● AIM OF THE TASK: In the material below, the required lines run from the one containing "0, 1, 3, 0, 3" through the one containing "0, 2, 3, 3, 7". Copy those lines exactly, ends included, and nothing else.

· · · ·

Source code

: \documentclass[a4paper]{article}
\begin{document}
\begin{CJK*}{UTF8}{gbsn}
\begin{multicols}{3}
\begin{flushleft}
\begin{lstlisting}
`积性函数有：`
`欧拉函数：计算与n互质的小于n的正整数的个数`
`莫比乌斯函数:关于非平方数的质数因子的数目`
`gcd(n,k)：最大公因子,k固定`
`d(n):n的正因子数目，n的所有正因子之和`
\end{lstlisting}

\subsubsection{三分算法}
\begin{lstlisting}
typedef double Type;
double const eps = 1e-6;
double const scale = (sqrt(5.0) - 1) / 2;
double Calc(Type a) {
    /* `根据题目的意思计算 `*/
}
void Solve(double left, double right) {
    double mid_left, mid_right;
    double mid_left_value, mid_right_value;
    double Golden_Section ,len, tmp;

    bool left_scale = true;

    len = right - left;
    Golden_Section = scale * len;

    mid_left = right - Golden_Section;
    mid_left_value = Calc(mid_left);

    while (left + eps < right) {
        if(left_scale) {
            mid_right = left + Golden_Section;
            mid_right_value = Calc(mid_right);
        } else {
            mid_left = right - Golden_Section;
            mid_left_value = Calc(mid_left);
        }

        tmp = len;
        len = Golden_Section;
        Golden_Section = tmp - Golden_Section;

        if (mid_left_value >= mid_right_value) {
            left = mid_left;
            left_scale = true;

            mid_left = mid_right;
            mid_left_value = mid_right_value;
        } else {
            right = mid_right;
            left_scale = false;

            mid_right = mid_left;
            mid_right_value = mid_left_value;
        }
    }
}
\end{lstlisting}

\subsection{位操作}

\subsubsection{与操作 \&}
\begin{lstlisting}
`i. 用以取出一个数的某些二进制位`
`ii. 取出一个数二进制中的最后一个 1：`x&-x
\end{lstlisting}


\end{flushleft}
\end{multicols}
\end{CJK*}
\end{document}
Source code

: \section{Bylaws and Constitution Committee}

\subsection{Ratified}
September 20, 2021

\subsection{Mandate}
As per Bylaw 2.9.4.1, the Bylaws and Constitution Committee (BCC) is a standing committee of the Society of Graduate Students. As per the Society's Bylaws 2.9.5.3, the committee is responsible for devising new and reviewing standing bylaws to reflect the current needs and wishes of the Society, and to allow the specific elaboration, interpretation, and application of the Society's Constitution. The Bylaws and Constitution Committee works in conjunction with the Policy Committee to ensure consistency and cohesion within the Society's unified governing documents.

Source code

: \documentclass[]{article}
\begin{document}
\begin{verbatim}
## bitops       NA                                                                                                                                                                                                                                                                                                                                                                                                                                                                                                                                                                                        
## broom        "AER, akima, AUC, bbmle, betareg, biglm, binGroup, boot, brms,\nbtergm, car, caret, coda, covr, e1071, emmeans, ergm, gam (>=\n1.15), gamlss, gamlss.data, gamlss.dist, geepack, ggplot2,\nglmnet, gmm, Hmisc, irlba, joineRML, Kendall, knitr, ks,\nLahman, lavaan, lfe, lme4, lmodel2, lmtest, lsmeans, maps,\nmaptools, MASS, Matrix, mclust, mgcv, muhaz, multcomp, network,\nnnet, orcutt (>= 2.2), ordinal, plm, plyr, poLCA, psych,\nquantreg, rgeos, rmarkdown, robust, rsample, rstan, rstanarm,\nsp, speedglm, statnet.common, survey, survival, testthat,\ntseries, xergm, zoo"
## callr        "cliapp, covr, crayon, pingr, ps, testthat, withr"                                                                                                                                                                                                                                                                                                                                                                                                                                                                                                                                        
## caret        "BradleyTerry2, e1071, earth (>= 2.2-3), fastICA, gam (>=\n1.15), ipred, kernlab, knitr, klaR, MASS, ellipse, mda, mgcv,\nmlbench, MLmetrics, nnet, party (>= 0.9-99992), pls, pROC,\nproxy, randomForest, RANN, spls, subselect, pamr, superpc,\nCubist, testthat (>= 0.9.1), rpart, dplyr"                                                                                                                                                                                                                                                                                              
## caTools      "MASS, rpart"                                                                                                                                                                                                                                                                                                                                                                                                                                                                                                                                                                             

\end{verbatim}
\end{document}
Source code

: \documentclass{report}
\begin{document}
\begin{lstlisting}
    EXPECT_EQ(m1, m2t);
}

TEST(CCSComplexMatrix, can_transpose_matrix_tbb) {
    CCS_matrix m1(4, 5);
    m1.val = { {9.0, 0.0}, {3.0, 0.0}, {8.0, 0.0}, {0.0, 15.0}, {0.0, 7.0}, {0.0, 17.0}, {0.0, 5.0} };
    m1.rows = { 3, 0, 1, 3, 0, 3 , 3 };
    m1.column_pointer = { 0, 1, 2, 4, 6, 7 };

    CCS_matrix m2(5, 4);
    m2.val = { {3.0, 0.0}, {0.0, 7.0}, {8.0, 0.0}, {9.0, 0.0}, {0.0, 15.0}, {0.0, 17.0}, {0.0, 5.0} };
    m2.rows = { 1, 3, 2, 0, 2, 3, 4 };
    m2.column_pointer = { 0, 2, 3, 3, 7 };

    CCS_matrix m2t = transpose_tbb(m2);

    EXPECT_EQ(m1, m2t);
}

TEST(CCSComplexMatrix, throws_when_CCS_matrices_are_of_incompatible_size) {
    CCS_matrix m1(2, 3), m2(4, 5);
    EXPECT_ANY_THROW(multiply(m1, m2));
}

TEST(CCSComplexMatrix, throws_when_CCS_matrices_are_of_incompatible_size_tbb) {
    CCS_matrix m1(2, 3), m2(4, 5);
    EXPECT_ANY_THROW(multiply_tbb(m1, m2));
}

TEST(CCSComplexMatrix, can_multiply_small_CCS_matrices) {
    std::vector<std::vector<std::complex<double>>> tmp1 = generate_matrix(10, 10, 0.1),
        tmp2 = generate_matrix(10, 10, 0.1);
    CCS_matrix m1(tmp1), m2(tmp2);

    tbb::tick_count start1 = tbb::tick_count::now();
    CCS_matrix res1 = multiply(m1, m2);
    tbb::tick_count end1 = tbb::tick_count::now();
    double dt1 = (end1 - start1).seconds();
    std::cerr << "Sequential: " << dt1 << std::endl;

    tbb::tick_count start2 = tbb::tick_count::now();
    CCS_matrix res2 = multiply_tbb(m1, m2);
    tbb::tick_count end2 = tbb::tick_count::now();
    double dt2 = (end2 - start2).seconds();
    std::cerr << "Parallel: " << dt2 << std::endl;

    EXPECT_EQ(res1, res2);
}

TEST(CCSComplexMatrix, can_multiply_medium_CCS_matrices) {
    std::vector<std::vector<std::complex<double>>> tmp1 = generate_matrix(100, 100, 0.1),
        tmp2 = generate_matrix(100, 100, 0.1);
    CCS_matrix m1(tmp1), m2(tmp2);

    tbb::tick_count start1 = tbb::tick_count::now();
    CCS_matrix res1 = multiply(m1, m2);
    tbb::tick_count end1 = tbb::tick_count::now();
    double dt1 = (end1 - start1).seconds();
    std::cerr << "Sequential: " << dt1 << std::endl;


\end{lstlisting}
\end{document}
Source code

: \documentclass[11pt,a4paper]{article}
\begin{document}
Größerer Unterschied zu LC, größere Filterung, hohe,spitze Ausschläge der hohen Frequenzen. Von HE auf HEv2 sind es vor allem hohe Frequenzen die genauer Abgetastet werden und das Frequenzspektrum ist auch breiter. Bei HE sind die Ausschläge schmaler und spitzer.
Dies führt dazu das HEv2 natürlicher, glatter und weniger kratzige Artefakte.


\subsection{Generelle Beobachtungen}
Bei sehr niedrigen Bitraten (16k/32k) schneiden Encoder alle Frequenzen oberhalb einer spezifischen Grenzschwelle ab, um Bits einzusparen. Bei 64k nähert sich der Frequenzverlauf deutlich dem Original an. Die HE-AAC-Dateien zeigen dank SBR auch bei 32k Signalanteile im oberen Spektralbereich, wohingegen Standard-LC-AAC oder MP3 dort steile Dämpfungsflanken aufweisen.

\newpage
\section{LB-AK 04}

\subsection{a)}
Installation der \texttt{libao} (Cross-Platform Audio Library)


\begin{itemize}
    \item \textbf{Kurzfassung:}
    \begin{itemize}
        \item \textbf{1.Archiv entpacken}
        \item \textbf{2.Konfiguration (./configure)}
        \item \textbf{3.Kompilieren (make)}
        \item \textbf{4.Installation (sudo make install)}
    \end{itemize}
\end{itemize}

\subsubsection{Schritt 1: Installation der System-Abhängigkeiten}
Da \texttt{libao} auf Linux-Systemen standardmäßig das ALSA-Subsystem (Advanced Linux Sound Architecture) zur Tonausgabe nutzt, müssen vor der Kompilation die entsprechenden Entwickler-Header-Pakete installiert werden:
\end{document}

· · · ·

● THE COMPLETED TASK:
    m1.rows = { 3, 0, 1, 3, 0, 3 , 3 };
    m1.column_pointer = { 0, 1, 2, 4, 6, 7 };

    CCS_matrix m2(5, 4);
    m2.val = { {3.0, 0.0}, {0.0, 7.0}, {8.0, 0.0}, {9.0, 0.0}, {0.0, 15.0}, {0.0, 17.0}, {0.0, 5.0} };
    m2.rows = { 1, 3, 2, 0, 2, 3, 4 };
    m2.column_pointer = { 0, 2, 3, 3, 7 };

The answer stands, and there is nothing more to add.